Как ты пришел к музыке регги? Говорят, ты когда-то Вертинского пел.
Я и сейчас пою Вертинского. Просто… мне повезло. (улыбается)
Познакомился с нужными людьми?
Нет, просто Джа наставил. Я играл классику, играл джаз-рок, пел Вертинского, участвовал в КСП, сочинял море песен. И, когда после 30 лет я вдруг ни с того ни с сего пришел к регги и начал этим заниматься, то стал понимать, что у меня ничего не получается, и это меня изумило: я, вроде бы, опытный музыкант, а не могу справиться всего лишь с какой-то слабой долей, не могу ее прочувствовать, услышать. И года 2-3 я только и делал, что работал над собой, а это и есть самое ценное — работа в творчестве. В конце концов, получилось. Для меня это был подарок Господень: оказаться вдруг в центре русского раста-регги-движения, и суметь втянуть туда огромное количество народа. Я думаю, что с каждым годом в России будет все легче и легче этим заниматься, потому что будет все больше и больше людей, слушающих регги, курящих марихуану, смеющихся, улыбающихся, создающих гармонию…

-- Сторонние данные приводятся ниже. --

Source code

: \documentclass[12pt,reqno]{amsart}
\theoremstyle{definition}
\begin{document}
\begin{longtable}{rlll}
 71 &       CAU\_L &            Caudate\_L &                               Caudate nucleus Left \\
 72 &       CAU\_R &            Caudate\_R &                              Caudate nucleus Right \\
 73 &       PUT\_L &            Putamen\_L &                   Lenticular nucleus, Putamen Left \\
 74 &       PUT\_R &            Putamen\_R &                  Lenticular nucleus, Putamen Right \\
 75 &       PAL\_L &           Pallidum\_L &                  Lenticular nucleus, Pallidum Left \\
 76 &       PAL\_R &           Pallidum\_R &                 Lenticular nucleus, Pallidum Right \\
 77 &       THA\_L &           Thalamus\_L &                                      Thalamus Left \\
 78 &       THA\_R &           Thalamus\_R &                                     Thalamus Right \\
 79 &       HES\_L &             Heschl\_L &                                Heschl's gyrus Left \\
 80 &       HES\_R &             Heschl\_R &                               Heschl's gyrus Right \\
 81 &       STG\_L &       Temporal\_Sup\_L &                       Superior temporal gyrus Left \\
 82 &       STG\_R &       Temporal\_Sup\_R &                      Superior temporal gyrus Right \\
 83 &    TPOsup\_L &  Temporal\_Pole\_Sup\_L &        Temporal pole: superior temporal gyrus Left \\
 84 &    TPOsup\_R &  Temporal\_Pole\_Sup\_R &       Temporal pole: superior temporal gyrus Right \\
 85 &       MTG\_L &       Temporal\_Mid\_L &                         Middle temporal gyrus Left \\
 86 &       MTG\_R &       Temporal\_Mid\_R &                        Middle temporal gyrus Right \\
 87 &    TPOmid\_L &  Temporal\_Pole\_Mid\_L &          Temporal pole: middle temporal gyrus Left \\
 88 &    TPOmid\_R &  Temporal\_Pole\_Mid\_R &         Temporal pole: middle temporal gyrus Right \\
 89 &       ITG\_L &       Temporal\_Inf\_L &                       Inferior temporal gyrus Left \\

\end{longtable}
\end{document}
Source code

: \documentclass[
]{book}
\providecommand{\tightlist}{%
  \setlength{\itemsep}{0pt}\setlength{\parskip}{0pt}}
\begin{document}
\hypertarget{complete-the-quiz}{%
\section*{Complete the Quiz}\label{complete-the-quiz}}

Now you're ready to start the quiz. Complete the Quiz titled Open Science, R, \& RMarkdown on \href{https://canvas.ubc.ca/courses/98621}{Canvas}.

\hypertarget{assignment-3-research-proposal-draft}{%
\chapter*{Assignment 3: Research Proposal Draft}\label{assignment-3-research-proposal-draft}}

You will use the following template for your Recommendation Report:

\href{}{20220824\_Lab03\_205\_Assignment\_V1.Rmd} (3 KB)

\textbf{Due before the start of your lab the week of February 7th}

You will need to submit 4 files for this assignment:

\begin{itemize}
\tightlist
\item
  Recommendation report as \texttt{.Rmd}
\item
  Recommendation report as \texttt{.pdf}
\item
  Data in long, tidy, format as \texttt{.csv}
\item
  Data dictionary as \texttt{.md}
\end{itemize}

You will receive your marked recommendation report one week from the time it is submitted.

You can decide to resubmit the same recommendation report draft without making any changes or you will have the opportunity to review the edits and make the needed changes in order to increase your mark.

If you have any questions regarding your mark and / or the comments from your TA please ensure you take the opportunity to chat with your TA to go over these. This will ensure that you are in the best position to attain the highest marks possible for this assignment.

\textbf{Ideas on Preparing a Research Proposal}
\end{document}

И, в конце концов, наступит прекрасное далеко, о котором так долго говорили эфиопские жрецы?
Я не знаю, что наступит. Я не думаю так далеко. Я живу сегодняшним днем, не задумываясь о том, что будет завтра. Даже сегодняшний вечер меня мало интересует. Меня интересует данная секунда: лишь бы она была прожита с улыбкой, в радости, с ощущением счастья. В конечном счете, каждый нормальный человек всего лишь стремится к тому, чтобы быть действительно Человеком. И если это происходит — он улыбается, радуется.
За 10 лет существования движения, «Джа Дивижн» выпустили всего один альбом — «Кубану». Правда, он выдержал несколько переизданий…
Мы его не выпускали. Его выпустили пираты, а мы переиздали год назад пиратский альбом (смеется). А вообще у меня отношение к личному творчеству такое, что я не обязан это творчество кому-либо демонстрировать. Конечно, я его обязан показать Луне, Небу, я должен хорошо ощущать, чувствовать песню, которую сочинил. У меня была когда-то жизненная программа: сочинять не меньше двух песен в месяц, а если одну песню в месяц — то какую-то очень сложную. Поэтому я насочинял лет 15 назад очень много всего, и когда мы стали играть регги, я обратил внимание, что спокойно пользуюсь своими старыми песнями. Джа дал мне такую странную возможность насочинять песен, чтобы иметь хороший «золотой запас». Последнюю песню я сочинил лет пять тому назад и сочинять новые не стремлюсь, потому что у «Джа Дивижн» песен будет еще очень много, и они все хорошие. Когда-то я писал в стол и не стремился на сцену, потому что не верил, что в этой стране может реально что-то произойти. И меня даже удивляет популярность «Джа Дивижн», то, что мы сейчас выпустим может даже не один, а парочку-троечку-четверочку альбомов сразу, подряд, потому что материала-то много. Материала, который я сочинял для себя, для Неба, для Луны.
Но тебе же приходится показывать это публике, которая на концерты приходит.
Да, сейчас все это стало востребованным. Поэтому мы начали предпринимать какие-то действия.
Возможно ли, что ты начнешь в ближайшее время снова сочинять?
Чтобы сочинить песню, нужно много разных факторов. Надо готовиться, надо, чтобы были сильные личные впечатления какие-то, важные социальные события. Тогда песня появляется, и она живая, настоящая. А пока я вижу, что могу взять любую вещь, сочиненную 15 лет назад, сдуть с нее пыль, и она будет звучать актуальней некуда, как это ни странно. Вот я и не знаю: стоит ли мне сочинять песни, нужно ли это? Может быть, нужно просто залезть в стол и вытащить оттуда десяточек песен? Я здесь не вижу никаких проблем, ведь таких песен, не реализованных пока, ждущих своего часа, у меня очень много. Так что тут есть над чем работать.